Task statement ▸
Print all of the records. Exclude the images.

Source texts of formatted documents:
______________________________

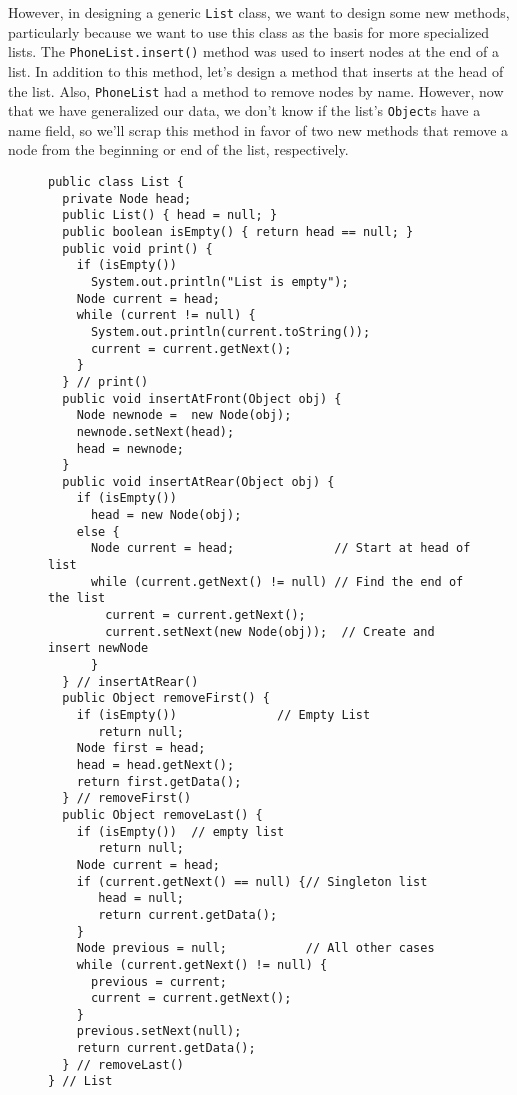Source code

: However, in designing a generic {\tt List} class, we want to design
some new methods, particularly because we want to use this class as the
basis for more specialized lists.  The {\tt PhoneList.insert()} method
was used to insert nodes at the end of a list.  In addition to this
method, let's design a method that inserts at the head of the
list.  Also, {\tt PhoneList} had a method to remove nodes by
name.  However, now that we have generalized our data, we don't know if
the list's {\tt Object}s have a name field, so we'll scrap this method
in favor of two new methods that remove a node from the beginning or
end of the list, respectively.

\begin{figure}[p!]
\jjjprogstart
\begin{jjjlisting}[32pc]
\begin{lstlisting}
public class List {
  private Node head;
  public List() { head = null; }
  public boolean isEmpty() { return head == null; }
  public void print() {
    if (isEmpty())
      System.out.println("List is empty");
    Node current = head;
    while (current != null) {
      System.out.println(current.toString());
      current = current.getNext();
    }
  } // print()
  public void insertAtFront(Object obj) {
    Node newnode =  new Node(obj);
    newnode.setNext(head);
    head = newnode;
  }
  public void insertAtRear(Object obj) {
    if (isEmpty())
      head = new Node(obj);
    else {
      Node current = head;              // Start at head of list
      while (current.getNext() != null) // Find the end of the list
        current = current.getNext();
        current.setNext(new Node(obj));  // Create and insert newNode
      }
  } // insertAtRear()
  public Object removeFirst() {
    if (isEmpty())              // Empty List
       return null;
    Node first = head;
    head = head.getNext();
    return first.getData();
  } // removeFirst()
  public Object removeLast() {
    if (isEmpty())  // empty list
       return null;
    Node current = head;
    if (current.getNext() == null) {// Singleton list
       head = null;
       return current.getData();
    }
    Node previous = null;           // All other cases
    while (current.getNext() != null) {
      previous = current;
      current = current.getNext();
    }
    previous.setNext(null);
    return current.getData();
  } // removeLast()
} // List
\end{lstlisting}
\end{jjjlisting}
\end{figure}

______________________________

Response to the exercise ▸
Source code

: However, in designing a generic {\tt List} class, we want to design
some new methods, particularly because we want to use this class as the
basis for more specialized lists.  The {\tt PhoneList.insert()} method
was used to insert nodes at the end of a list.  In addition to this
method, let's design a method that inserts at the head of the
list.  Also, {\tt PhoneList} had a method to remove nodes by
name.  However, now that we have generalized our data, we don't know if
the list's {\tt Object}s have a name field, so we'll scrap this method
in favor of two new methods that remove a node from the beginning or
end of the list, respectively.

\begin{figure}[p!]
\jjjprogstart
\begin{jjjlisting}[32pc]
\begin{lstlisting}
public class List {
  private Node head;
  public List() { head = null; }
  public boolean isEmpty() { return head == null; }
  public void print() {
    if (isEmpty())
      System.out.println("List is empty");
    Node current = head;
    while (current != null) {
      System.out.println(current.toString());
      current = current.getNext();
    }
  } // print()
  public void insertAtFront(Object obj) {
    Node newnode =  new Node(obj);
    newnode.setNext(head);
    head = newnode;
  }
  public void insertAtRear(Object obj) {
    if (isEmpty())
      head = new Node(obj);
    else {
      Node current = head;              // Start at head of list
      while (current.getNext() != null) // Find the end of the list
        current = current.getNext();
        current.setNext(new Node(obj));  // Create and insert newNode
      }
  } // insertAtRear()
  public Object removeFirst() {
    if (isEmpty())              // Empty List
       return null;
    Node first = head;
    head = head.getNext();
    return first.getData();
  } // removeFirst()
  public Object removeLast() {
    if (isEmpty())  // empty list
       return null;
    Node current = head;
    if (current.getNext() == null) {// Singleton list
       head = null;
       return current.getData();
    }
    Node previous = null;           // All other cases
    while (current.getNext() != null) {
      previous = current;
      current = current.getNext();
    }
    previous.setNext(null);
    return current.getData();
  } // removeLast()
} // List
\end{lstlisting}
\end{jjjlisting}
\end{figure}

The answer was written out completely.